* [REQUIREMENT]: Copy whichever lines of the data hold the word "arrays".

Saved data entries
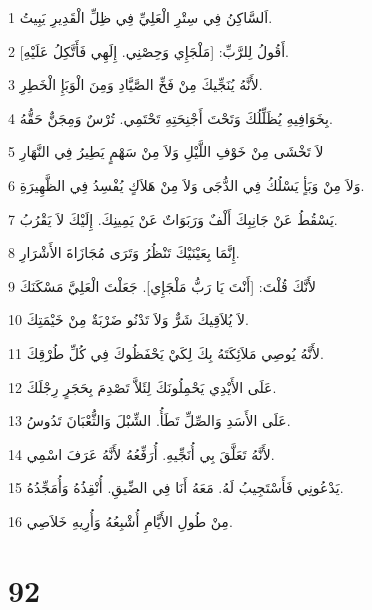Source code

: \par 1 اَلسَّاكِنُ فِي سِتْرِ الْعَلِيِّ فِي ظِلِّ الْقَدِيرِ يَبِيتُ.
\par 2 أَقُولُ لِلرَّبِّ: [مَلْجَإِي وَحِصْنِي. إِلَهِي فَأَتَّكِلُ عَلَيْهِ].
\par 3 لأَنَّهُ يُنَجِّيكَ مِنْ فَخِّ الصَّيَّادِ وَمِنَ الْوَبَإِ الْخَطِرِ.
\par 4 بِخَوَافِيهِ يُظَلِّلُكَ وَتَحْتَ أَجْنِحَتِهِ تَحْتَمِي. تُرْسٌ وَمِجَنٌّ حَقُّهُ.
\par 5 لاَ تَخْشَى مِنْ خَوْفِ اللَّيْلِ وَلاَ مِنْ سَهْمٍ يَطِيرُ فِي النَّهَارِ
\par 6 وَلاَ مِنْ وَبَأٍ يَسْلُكُ فِي الدُّجَى وَلاَ مِنْ هَلاَكٍ يُفْسِدُ فِي الظَّهِيرَةِ.
\par 7 يَسْقُطُ عَنْ جَانِبِكَ أَلْفٌ وَرَبَوَاتٌ عَنْ يَمِينِكَ. إِلَيْكَ لاَ يَقْرُبُ.
\par 8 إِنَّمَا بِعَيْنَيْكَ تَنْظُرُ وَتَرَى مُجَازَاةَ الأَشْرَارِ.
\par 9 لأَنَّكَ قُلْتَ: [أَنْتَ يَا رَبُّ مَلْجَإِي]. جَعَلْتَ الْعَلِيَّ مَسْكَنَكَ
\par 10 لاَ يُلاَقِيكَ شَرٌّ وَلاَ تَدْنُو ضَرْبَةٌ مِنْ خَيْمَتِكَ.
\par 11 لأَنَّهُ يُوصِي مَلاَئِكَتَهُ بِكَ لِكَيْ يَحْفَظُوكَ فِي كُلِّ طُرْقِكَ.
\par 12 عَلَى الأَيْدِي يَحْمِلُونَكَ لِئَلاَّ تَصْدِمَ بِحَجَرٍ رِجْلَكَ.
\par 13 عَلَى الأَسَدِ وَالصِّلِّ تَطَأُ. الشِّبْلَ وَالثُّعْبَانَ تَدُوسُ.
\par 14 لأَنَّهُ تَعَلَّقَ بِي أُنَجِّيهِ. أُرَفِّعُهُ لأَنَّهُ عَرَفَ اسْمِي.
\par 15 يَدْعُونِي فَأَسْتَجِيبُ لَهُ. مَعَهُ أَنَا فِي الضِّيقِ. أُنْقِذُهُ وَأُمَجِّدُهُ.
\par 16 مِنْ طُولِ الأَيَّامِ أُشْبِعُهُ وَأُرِيهِ خَلاَصِي.

\chapter{92}

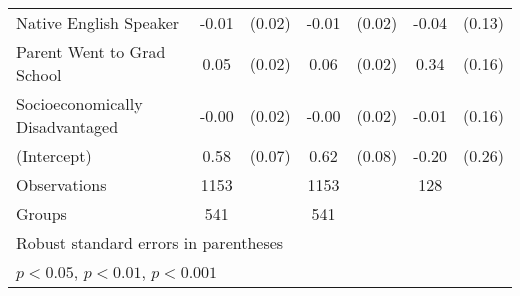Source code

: {\begin{tabular}{l*{3}{cc}}
Native English Speaker&       -0.01         &      (0.02)&       -0.01         &      (0.02)&       -0.04         &      (0.13)\\
Parent Went to Grad School&        0.05\sym{*}  &      (0.02)&        0.06\sym{*}  &      (0.02)&        0.34\sym{*}  &      (0.16)\\
Socioeconomically Disadvantaged&       -0.00         &      (0.02)&       -0.00         &      (0.02)&       -0.01         &      (0.16)\\
(Intercept)         &        0.58\sym{***}&      (0.07)&        0.62\sym{***}&      (0.08)&       -0.20         &      (0.26)\\
\midrule
Observations        &        1153         &            &        1153         &            &         128         &            \\
Groups              &         541         &            &         541         &            &                     &            \\
\bottomrule
\multicolumn{7}{l}{\footnotesize Robust standard errors in parentheses}\\
\multicolumn{7}{l}{\footnotesize \sym{*} \(p<0.05\), \sym{**} \(p<0.01\), \sym{***} \(p<0.001\)}\\
\end{tabular}
}
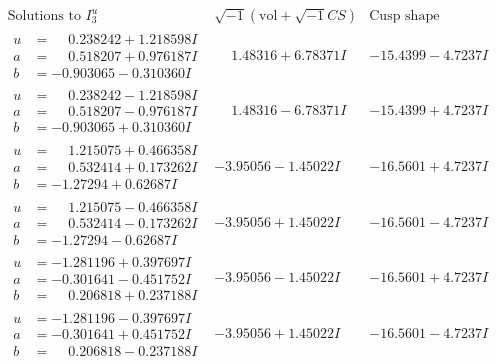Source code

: \documentclass[1p]{elsarticle_modified}
\theoremstyle{definition}
\newcommand{\I}{\sqrt{-1}}
\begin{document}
$$\begin{array}{c|c|c}  
\text{Solutions to }I^u_{3}& \I (\text{vol} + \sqrt{-1}CS) & \text{Cusp shape}\\
 \hline 
\begin{aligned}
u &= \phantom{-}0.238242 + 1.218598 I \\
a &= \phantom{-}0.518207 + 0.976187 I \\
b &= -0.903065 - 0.310360 I\end{aligned}
 & \phantom{-}1.48316 + 6.78371 I & -15.4399 - 4.7237 I \\ \hline\begin{aligned}
u &= \phantom{-}0.238242 - 1.218598 I \\
a &= \phantom{-}0.518207 - 0.976187 I \\
b &= -0.903065 + 0.310360 I\end{aligned}
 & \phantom{-}1.48316 - 6.78371 I & -15.4399 + 4.7237 I \\ \hline\begin{aligned}
u &= \phantom{-}1.215075 + 0.466358 I \\
a &= \phantom{-}0.532414 + 0.173262 I \\
b &= -1.27294 + 0.62687 I\end{aligned}
 & -3.95056 - 1.45022 I & -16.5601 + 4.7237 I \\ \hline\begin{aligned}
u &= \phantom{-}1.215075 - 0.466358 I \\
a &= \phantom{-}0.532414 - 0.173262 I \\
b &= -1.27294 - 0.62687 I\end{aligned}
 & -3.95056 + 1.45022 I & -16.5601 - 4.7237 I \\ \hline\begin{aligned}
u &= -1.281196 + 0.397697 I \\
a &= -0.301641 - 0.451752 I \\
b &= \phantom{-}0.206818 + 0.237188 I\end{aligned}
 & -3.95056 - 1.45022 I & -16.5601 + 4.7237 I \\ \hline\begin{aligned}
u &= -1.281196 - 0.397697 I \\
a &= -0.301641 + 0.451752 I \\
b &= \phantom{-}0.206818 - 0.237188 I\end{aligned}
 & -3.95056 + 1.45022 I & -16.5601 - 4.7237 I \\ \hline\begin{aligned}

\end{aligned}
\end{array}$$
\end{document}
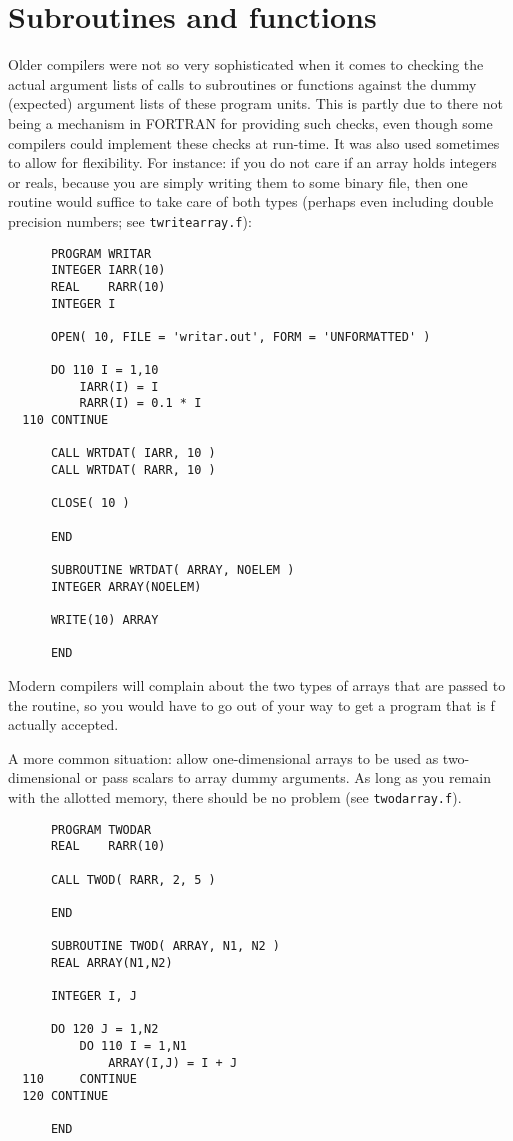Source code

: \section{Subroutines and functions}
Older compilers were not so very sophisticated when it comes to checking the
actual argument lists of calls to subroutines or functions against the
dummy (expected) argument lists of these program units. This is partly due
to there not being a mechanism in FORTRAN for providing such checks, even though
some compilers could implement these checks at run-time. It was also used sometimes
to allow for flexibility. For instance: if you do not care if an array holds integers
or reals, because you are simply writing them to some binary file, then one
routine would suffice to take care of both types (perhaps even including double
precision numbers; see \verb+twritearray.f+):

\begin{verbatim}
      PROGRAM WRITAR
      INTEGER IARR(10)
      REAL    RARR(10)
      INTEGER I

      OPEN( 10, FILE = 'writar.out', FORM = 'UNFORMATTED' )

      DO 110 I = 1,10
          IARR(I) = I
          RARR(I) = 0.1 * I
  110 CONTINUE

      CALL WRTDAT( IARR, 10 )
      CALL WRTDAT( RARR, 10 )

      CLOSE( 10 )

      END

      SUBROUTINE WRTDAT( ARRAY, NOELEM )
      INTEGER ARRAY(NOELEM)

      WRITE(10) ARRAY

      END
\end{verbatim}

Modern compilers will complain about the two types of arrays that are passed to
the routine, so you would have to go out of your way to get a program that is                                  f
actually accepted.

A more common situation: allow one-dimensional arrays to be used as two-dimensional
or pass scalars to array dummy arguments. As long as you remain with the allotted
memory, there should be no problem (see \verb+twodarray.f+).

\begin{verbatim}
      PROGRAM TWODAR
      REAL    RARR(10)

      CALL TWOD( RARR, 2, 5 )

      END

      SUBROUTINE TWOD( ARRAY, N1, N2 )
      REAL ARRAY(N1,N2)

      INTEGER I, J

      DO 120 J = 1,N2
          DO 110 I = 1,N1
              ARRAY(I,J) = I + J
  110     CONTINUE
  120 CONTINUE

      END
\end{verbatim}


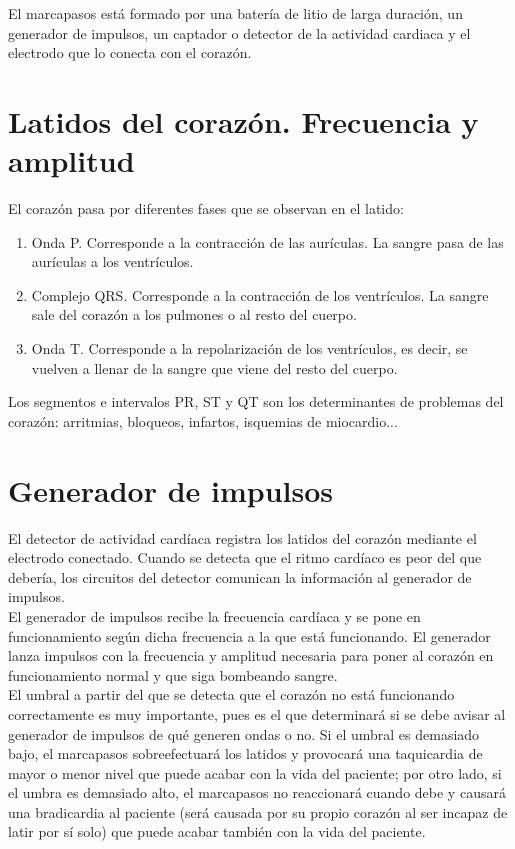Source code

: \documentclass[11pt,a4paper]{article}
\begin{document}
El marcapasos está formado por una batería de litio de larga duración, un generador de impulsos, un captador o detector de la actividad cardiaca y el electrodo que lo conecta con el corazón.\\

\section{Latidos del corazón. Frecuencia y amplitud}

El corazón pasa por diferentes fases que se observan en el latido:

\begin{enumerate}
	\item Onda P. Corresponde a la contracción de las aurículas. La sangre pasa de las aurículas a los ventrículos.
	\item Complejo QRS. Corresponde a la contracción de los ventrículos. La sangre sale del corazón a los pulmones o al resto del cuerpo.
	\item Onda T. Corresponde a la repolarización de los ventrículos, es decir, se vuelven a llenar de la sangre que viene del resto del cuerpo.
\end{enumerate}

Los segmentos e intervalos PR, ST y QT son los determinantes de problemas del corazón: arritmias, bloqueos, infartos, isquemias de miocardio...

\section{Generador de impulsos}

El detector de actividad cardíaca registra los latidos del corazón mediante el electrodo conectado. Cuando se detecta que el ritmo cardíaco es peor del que debería, los circuitos del detector comunican la información al generador de impulsos.\\

El generador de impulsos recibe la frecuencia cardíaca y se pone en funcionamiento según dicha frecuencia a la que está funcionando. El generador lanza impulsos con la frecuencia y amplitud necesaria para poner al corazón en funcionamiento normal y que siga bombeando sangre.\\

El umbral a partir del que se detecta que el corazón no está funcionando correctamente es muy importante, pues es el que determinará si se debe avisar al generador de impulsos de qué generen ondas o no. Si el umbral es demasiado bajo, el marcapasos sobreefectuará los latidos y provocará una taquicardia de mayor o menor nivel que puede acabar con la vida del paciente; por otro lado, si el umbra es demasiado alto, el marcapasos no reaccionará cuando debe y causará una bradicardia al paciente (será causada por su propio corazón al ser incapaz de latir por sí solo) que puede acabar también con la vida del paciente.\\
\end{document}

* [TASK ANSWER]:
Modern compilers will complain about the two types of arrays that are passed to
A more common situation: allow one-dimensional arrays to be used as two-dimensional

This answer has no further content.